[Linux-HA] Problem with STONITH and heartbeat 2

Andrew Beekhof beekhof at gmail.com
Wed Oct 12 00:27:22 MDT 2005


On 10/11/05, Stefan Peinkofer <peinkofe at fhm.edu> wrote:
> Hello,
>
> On Tue, 2005-10-11 at 14:34 +0200, Andrew Beekhof wrote:
> > On 10/11/05, Stefan Peinkofer <peinkofe at fhm.edu> wrote:
> > > Hello,
> > >
> > > On Sat, 2005-10-08 at 21:43 +0200, Andrew Beekhof wrote:
> > > > On 10/7/05, Stefan Peinkofer <peinkofe at fhm.edu> wrote:
> > > > > Hello everybody,
> > > > >
> > > > > I have a weird problem with heartbeat 2 (crm enabled) and stonith.
> > > > >
> > > > > I setup a two node postgresql cluster with two wti_nps Stonith devices.
> > > > > When I start heartbeat on both nodes and after that initiate a split
> > > > > brain situation by pulling the cluster interconnect cables, everything
> > > > > just works fine and one host gets stonith.
> > > > >
> > > > > But if I bring heartbeat down on one node, initiate the split brain
> > > > > situation and start heartbeat on the node again, it starts the resources
> > > > > before it could successfully stonith the other node.
> > > >
> > > > this was recently fixed in CVS.  I had used resource "stop" instead of
> > > > "start" for one of the internal constraints.
> > > >
> > > Thanks for the fast reply.
> > > I checked out the current CVS version (By using the download tarball
> > > function in the web-cvs browser).
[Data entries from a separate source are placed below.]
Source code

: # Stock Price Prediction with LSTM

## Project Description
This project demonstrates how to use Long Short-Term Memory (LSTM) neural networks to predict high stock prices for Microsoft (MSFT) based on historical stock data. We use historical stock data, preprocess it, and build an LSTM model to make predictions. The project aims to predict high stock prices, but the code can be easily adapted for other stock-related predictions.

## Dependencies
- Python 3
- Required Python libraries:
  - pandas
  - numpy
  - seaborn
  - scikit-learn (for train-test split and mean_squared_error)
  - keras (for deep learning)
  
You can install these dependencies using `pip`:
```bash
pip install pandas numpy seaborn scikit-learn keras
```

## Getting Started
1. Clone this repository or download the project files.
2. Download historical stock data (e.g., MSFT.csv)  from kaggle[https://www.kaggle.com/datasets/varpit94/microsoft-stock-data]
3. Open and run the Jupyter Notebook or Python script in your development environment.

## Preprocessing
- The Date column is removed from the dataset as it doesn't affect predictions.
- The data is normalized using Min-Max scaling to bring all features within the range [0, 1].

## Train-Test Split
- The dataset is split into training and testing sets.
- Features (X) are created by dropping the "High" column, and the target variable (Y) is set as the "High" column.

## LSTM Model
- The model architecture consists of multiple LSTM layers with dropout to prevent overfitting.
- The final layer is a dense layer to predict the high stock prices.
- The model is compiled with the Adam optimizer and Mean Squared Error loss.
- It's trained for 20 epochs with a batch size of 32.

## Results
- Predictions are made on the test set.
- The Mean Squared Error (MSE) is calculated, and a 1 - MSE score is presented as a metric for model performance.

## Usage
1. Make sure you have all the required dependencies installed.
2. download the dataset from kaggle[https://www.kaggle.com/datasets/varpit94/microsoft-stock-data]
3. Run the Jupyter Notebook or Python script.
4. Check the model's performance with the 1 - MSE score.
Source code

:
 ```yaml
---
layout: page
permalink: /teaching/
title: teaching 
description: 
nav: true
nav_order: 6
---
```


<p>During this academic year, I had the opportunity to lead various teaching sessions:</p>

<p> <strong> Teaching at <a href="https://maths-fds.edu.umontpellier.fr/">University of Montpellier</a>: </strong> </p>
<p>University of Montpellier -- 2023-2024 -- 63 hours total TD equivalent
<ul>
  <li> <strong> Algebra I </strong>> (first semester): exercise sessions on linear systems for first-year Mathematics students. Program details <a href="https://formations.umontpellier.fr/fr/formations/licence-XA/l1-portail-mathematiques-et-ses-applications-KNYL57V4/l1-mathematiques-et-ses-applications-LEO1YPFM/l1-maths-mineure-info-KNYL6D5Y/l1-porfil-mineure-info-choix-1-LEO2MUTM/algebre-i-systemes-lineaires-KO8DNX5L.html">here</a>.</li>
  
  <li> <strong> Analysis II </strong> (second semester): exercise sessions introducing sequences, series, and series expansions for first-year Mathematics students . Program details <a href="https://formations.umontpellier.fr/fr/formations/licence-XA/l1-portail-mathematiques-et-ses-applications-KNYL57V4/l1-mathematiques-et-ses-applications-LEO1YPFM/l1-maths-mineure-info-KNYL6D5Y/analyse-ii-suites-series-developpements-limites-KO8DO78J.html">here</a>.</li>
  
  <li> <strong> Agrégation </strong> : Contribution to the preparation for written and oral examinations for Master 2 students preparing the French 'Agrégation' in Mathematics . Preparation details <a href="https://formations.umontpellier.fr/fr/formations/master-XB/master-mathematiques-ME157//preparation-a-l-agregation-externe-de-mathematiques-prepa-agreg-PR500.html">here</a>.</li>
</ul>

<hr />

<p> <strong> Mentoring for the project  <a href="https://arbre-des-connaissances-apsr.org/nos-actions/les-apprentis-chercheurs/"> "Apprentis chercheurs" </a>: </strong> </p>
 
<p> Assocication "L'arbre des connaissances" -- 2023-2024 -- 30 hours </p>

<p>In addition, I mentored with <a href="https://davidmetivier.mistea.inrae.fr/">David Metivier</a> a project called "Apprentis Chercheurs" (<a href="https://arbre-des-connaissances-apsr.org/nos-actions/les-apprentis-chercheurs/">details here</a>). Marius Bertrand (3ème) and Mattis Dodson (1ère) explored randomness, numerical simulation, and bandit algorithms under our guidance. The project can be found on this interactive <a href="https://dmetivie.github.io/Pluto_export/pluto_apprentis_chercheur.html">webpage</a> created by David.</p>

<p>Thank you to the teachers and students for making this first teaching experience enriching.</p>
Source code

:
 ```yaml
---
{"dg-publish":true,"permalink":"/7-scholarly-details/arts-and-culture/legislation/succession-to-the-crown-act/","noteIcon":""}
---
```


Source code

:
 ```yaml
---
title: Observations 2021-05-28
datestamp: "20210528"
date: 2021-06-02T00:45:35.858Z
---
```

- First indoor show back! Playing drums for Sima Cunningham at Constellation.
It compiled fine but I'm still
> > > expieriencing the error.
> > >
> > > The BasicSanityCheck returned only one error saying:
> > > pengine[3325]: 2005/10/11_13:33:53 ERROR:
> > > mask(ipc.c:subsystem_msg_dispatch): pengine took 6370ms to complete
> >
> > that one can be ignored for now
> >
> > >
> > > To make sure, I didn't do anything wrong with my config:
> > >
> > > Is it "normal", that the first stonith attemp in this scenario fails?
> >
> > before friday, the answer was "probably".
> > since then, the answer is no.
> >
> > so it depends when you updated from CVS last.
> >
> To be sure I, did a 'cvs co linux-ha' at about 2005-10-11-16:50 but
> unfortunately this version didn't wait for stonith to complete
> successfully either. (Is there a mistake in my cib.xml, i attached in
> the first mail?) And the first stonith try failed again :(
> But it was a little bit more verbose, it says:
> Oct 11 18:22:57 spock stonithd: [4454]: ERROR: has_this_callid: scenario
> value error.
> Oct 11 18:22:57 spock stonithd: [4454]: info: Failed to STONITH the node
> sarek: optype=1, op_result=2
> Oct 11 18:22:57 spock tengine: [4537]: info:
> mask(callbacks.c:tengine_stonith_callback): optype=1, node_name=sarek,
> result=2, node_list=
> Oct 11 18:22:57 spock tengine: [4537]: ERROR:
> mask(tengine.c:match_down_event): Stonith of
> 5cc75967-9ace-4c9b-9882-670a2be70256 failed (2)... aborting transition.
> Oct 11 18:22:57 spock tengine: [4537]: WARN:
> mask(utils.c:send_complete): 0 - Transition status: Aborted by failed
> action: Stonith failed

you'll need to provide complete logs for this i think.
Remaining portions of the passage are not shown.